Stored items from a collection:
::::

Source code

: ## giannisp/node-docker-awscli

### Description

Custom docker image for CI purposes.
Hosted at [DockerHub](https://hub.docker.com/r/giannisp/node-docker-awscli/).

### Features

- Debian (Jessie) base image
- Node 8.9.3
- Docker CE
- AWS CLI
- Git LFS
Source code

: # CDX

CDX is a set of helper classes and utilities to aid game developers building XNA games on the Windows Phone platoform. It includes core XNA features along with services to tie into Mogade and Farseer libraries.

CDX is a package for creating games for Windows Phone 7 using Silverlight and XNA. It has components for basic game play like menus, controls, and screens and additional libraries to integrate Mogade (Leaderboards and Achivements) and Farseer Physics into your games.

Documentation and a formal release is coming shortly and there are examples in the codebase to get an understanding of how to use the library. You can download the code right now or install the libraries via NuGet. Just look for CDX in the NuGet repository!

::::

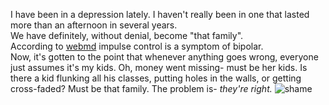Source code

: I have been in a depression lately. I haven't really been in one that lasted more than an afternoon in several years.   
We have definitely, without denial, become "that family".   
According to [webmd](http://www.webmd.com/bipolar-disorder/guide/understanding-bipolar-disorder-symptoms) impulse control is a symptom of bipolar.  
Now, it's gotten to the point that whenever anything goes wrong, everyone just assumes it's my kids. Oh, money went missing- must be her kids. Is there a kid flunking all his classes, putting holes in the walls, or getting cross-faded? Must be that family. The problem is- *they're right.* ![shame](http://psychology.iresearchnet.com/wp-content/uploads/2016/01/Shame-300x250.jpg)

::::

_EXERCISE DIRECTIONS_
Starting with the line with "symptom of bipolar." above and going on through the line with "Now, it's gotten", transcribe every line exactly, both ends included, and add nothing.

_RESULT OF THE TASK_
According to [webmd](http://www.webmd.com/bipolar-disorder/guide/understanding-bipolar-disorder-symptoms) impulse control is a symptom of bipolar.  
Now, it's gotten to the point that whenever anything goes wrong, everyone just assumes it's my kids. Oh, money went missing- must be her kids. Is there a kid flunking all his classes, putting holes in the walls, or getting cross-faded? Must be that family. The problem is- *they're right.* ![shame](http://psychology.iresearchnet.com/wp-content/uploads/2016/01/Shame-300x250.jpg)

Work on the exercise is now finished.